This will always be an issue when dealing with a language as entrenched as C: Most of your user-base will have oodles of code written under the previous standard. If you break backwards-compatibility on a level that's going to take them multiple man-months just to get working again, most aren't going to bother and will stay with the older standard instead. Your new standard stagnates and dies.

There IS a way to do this, but it's not nearly as simple as you seem to believe. Take a look at what's happening with Python 2 & 3. It's a difficult, albeit possible, transition, and I'm not sure how often exactly one can reasonably expect to pull it off.
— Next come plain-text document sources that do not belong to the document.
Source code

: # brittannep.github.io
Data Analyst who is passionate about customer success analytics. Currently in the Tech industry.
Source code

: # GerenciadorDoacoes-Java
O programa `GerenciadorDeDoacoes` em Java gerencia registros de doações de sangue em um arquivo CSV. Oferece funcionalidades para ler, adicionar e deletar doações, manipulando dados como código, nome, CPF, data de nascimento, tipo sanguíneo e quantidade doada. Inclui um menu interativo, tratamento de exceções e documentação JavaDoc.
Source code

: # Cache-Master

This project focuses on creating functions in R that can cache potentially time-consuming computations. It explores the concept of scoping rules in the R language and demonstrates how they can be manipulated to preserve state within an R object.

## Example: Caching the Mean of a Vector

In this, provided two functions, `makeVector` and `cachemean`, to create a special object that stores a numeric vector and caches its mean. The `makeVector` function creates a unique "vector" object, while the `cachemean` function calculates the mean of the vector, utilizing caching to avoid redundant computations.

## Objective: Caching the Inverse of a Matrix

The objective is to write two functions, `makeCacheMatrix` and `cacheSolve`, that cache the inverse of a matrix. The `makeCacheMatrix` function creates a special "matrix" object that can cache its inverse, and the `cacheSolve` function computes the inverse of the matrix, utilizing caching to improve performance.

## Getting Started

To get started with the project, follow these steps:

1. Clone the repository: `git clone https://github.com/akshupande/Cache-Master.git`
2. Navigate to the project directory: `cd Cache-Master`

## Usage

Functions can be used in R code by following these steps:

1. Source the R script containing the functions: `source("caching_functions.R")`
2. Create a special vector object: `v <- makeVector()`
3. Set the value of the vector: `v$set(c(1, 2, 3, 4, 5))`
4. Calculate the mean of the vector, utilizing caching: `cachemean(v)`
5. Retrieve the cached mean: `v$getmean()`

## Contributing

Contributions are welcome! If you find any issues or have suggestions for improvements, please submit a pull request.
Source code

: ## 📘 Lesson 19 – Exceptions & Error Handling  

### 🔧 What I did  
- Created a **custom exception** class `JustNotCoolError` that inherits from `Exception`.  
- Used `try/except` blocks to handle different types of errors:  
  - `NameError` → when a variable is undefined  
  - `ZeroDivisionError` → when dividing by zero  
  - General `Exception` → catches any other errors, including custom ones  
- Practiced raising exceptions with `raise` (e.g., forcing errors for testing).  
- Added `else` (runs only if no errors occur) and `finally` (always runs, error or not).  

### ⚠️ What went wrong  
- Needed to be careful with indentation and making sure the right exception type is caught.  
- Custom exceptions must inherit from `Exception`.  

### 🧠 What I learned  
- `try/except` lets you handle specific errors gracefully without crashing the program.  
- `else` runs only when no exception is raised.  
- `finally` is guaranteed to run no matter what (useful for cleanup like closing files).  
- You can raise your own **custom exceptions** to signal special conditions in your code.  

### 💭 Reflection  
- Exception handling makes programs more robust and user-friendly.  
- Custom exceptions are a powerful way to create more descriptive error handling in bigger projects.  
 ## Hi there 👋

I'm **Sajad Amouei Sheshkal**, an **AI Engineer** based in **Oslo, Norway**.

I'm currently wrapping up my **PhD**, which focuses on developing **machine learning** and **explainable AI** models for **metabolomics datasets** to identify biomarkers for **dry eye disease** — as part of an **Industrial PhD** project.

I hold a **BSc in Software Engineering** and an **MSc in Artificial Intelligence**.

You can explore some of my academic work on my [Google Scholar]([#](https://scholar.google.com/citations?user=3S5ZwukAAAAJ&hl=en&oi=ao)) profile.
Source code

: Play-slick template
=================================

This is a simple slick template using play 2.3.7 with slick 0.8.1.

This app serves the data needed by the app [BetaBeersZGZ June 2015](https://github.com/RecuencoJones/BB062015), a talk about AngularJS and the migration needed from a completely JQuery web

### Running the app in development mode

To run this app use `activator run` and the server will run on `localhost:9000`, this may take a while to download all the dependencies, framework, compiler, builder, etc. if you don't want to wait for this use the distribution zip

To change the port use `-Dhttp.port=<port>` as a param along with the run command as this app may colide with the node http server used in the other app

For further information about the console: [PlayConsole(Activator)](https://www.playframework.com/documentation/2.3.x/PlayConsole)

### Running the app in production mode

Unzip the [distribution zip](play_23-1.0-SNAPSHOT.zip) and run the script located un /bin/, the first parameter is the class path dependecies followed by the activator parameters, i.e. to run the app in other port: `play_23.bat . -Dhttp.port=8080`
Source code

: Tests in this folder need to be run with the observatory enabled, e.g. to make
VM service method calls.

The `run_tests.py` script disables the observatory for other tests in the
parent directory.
AFAIK, Python folks are experiencing something different: they have two incompatible languages which can't talk to each other, that's why they have to port code from Python 2 to 3. OTOH, no matter how bad I think about Perl, it seems Perl folks are doing fine instead, regarding backward compatibility of version 6 toward 5 (version 6 will have a compatibility mode). Ehi! If I'm not mistaken, ISE Eiffel will happily compile and link both Eiffel and C++ code.

I agree that old code is sacred and I agree that handling backward compatibility is not an easy task, but carrying decades old baggage isn't a solution either, if you ask me. I remember how one day while I was coding in C++ and I realized how much baggage I was carrying in my mind at each step while writing code.

Of course programmers will not switch to the new standard if it does not provide enough advantages, but then history shows that people are willing to even switch languages if their current one becomes an unmanageable mess.

As PG said in an essay of his, different versions of a language are different languages. Then just treat them as such.